Work instruction: Find every line below that contains the word "ROAS" and copy it out.

Data:
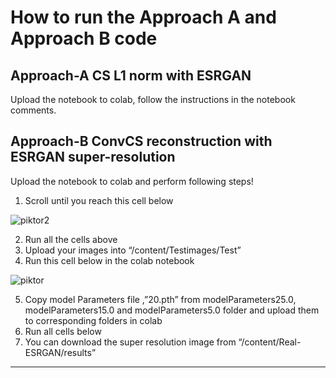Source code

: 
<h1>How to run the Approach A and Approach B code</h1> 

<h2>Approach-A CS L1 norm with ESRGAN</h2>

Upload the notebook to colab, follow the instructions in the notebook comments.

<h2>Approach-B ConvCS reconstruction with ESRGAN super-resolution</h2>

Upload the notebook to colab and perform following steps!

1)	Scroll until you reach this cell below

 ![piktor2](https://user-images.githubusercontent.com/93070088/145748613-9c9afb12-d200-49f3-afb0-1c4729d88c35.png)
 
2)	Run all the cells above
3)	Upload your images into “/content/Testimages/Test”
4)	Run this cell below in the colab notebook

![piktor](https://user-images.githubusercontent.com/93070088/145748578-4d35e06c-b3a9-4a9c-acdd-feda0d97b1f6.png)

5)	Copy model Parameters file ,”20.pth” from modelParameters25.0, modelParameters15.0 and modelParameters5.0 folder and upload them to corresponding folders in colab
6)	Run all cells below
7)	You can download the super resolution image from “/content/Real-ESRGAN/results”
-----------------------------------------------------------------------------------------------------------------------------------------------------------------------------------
...
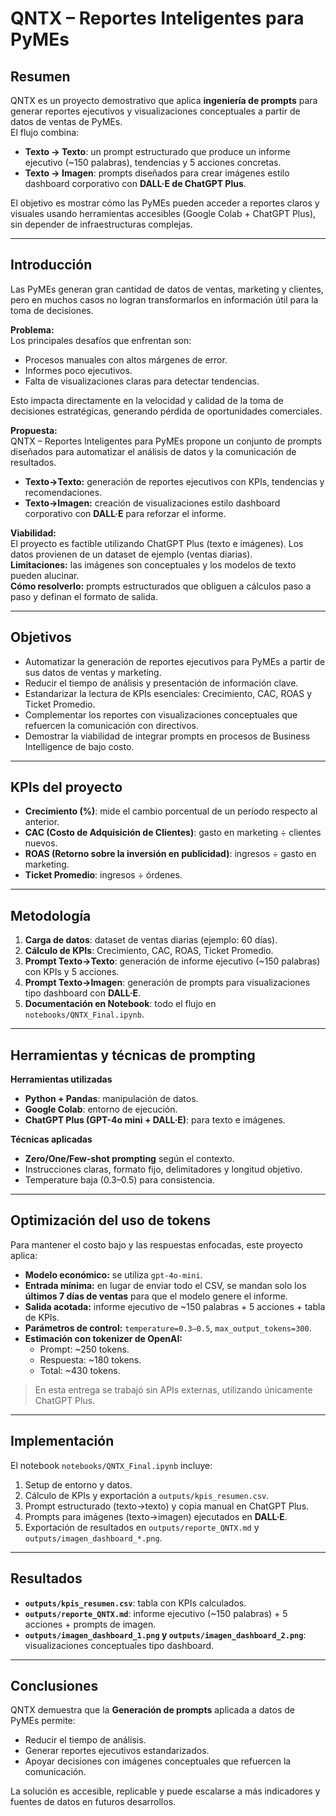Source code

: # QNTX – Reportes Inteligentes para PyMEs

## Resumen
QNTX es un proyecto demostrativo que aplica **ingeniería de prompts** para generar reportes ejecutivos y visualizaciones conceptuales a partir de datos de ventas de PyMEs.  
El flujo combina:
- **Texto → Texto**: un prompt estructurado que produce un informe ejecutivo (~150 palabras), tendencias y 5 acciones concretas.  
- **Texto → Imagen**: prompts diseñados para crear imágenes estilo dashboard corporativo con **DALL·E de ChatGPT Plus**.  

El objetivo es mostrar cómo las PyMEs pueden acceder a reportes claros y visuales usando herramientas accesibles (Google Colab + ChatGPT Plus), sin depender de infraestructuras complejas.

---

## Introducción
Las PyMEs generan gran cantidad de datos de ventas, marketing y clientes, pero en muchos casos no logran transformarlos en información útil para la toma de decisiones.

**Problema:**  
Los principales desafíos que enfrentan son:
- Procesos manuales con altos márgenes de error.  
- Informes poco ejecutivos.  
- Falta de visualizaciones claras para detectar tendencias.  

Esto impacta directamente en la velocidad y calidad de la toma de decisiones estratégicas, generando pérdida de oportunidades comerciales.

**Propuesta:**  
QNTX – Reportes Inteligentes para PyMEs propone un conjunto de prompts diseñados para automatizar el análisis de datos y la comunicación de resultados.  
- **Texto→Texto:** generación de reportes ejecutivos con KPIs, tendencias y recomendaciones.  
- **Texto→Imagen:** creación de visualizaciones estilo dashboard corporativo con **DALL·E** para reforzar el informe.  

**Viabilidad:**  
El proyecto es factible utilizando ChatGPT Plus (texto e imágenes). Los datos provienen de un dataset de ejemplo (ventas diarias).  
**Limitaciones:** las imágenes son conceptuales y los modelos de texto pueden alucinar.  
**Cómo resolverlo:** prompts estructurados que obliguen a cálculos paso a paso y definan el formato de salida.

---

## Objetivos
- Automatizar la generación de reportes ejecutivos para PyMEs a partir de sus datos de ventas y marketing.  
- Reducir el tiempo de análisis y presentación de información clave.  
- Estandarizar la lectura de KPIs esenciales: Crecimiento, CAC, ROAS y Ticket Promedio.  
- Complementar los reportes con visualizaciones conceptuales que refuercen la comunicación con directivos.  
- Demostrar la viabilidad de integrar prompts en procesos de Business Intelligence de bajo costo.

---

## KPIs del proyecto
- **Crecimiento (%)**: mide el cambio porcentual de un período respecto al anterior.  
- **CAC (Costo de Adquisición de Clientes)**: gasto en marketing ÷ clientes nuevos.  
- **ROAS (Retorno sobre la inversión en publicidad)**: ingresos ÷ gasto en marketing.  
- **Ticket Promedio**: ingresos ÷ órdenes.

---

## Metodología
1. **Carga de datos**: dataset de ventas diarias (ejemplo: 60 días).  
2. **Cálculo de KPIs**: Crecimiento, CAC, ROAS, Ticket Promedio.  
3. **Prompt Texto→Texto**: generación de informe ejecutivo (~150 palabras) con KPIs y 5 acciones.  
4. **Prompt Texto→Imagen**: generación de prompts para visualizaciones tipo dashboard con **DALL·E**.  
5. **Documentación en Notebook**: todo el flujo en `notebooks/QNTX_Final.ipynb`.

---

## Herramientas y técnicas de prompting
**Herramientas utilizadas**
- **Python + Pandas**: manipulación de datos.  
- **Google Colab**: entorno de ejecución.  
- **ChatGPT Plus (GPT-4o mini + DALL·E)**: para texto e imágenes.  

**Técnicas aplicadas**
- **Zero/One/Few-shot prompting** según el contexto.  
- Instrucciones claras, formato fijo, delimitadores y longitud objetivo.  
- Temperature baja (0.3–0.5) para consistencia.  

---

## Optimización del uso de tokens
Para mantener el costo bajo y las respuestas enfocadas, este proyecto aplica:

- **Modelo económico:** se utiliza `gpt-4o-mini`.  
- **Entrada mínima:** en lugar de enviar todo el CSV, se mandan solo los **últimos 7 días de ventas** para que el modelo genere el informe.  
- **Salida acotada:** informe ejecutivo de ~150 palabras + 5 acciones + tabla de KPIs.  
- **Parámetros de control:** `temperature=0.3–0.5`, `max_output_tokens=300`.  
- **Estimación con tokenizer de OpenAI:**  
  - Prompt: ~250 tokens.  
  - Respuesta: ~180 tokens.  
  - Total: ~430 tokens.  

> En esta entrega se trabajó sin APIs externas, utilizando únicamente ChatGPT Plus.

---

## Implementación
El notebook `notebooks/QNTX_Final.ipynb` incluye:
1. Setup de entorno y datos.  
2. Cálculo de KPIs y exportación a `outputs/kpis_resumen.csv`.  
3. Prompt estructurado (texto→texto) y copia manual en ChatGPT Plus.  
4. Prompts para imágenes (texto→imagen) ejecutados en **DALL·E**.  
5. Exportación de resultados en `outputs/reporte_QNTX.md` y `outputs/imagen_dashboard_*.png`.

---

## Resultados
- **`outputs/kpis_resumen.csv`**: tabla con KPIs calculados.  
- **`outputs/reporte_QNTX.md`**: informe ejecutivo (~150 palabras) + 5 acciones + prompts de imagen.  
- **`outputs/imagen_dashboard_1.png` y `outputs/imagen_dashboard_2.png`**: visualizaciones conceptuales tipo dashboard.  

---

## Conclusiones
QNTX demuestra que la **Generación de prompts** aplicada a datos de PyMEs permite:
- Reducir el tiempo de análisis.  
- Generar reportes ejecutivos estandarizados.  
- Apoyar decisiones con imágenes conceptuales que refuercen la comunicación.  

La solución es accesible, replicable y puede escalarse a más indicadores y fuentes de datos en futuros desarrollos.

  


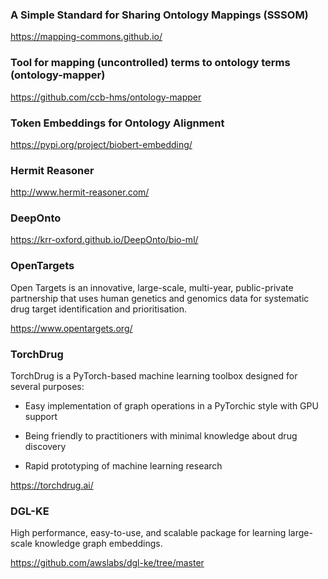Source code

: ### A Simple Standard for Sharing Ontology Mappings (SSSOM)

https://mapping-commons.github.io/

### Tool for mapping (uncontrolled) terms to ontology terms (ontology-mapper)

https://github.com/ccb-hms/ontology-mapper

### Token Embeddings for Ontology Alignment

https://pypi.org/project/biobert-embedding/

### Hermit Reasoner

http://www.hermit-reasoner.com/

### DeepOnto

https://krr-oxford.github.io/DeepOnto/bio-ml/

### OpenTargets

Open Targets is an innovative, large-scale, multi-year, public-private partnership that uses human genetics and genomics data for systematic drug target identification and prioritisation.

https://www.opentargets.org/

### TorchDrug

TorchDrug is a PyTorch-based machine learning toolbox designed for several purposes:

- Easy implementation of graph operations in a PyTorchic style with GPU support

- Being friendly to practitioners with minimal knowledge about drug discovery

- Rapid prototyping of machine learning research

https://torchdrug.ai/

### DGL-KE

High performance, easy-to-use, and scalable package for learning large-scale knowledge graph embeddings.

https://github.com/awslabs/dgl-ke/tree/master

Finished exercise:
- Estandarizar la lectura de KPIs esenciales: Crecimiento, CAC, ROAS y Ticket Promedio.  
- **ROAS (Retorno sobre la inversión en publicidad)**: ingresos ÷ gasto en marketing.  
2. **Cálculo de KPIs**: Crecimiento, CAC, ROAS, Ticket Promedio.  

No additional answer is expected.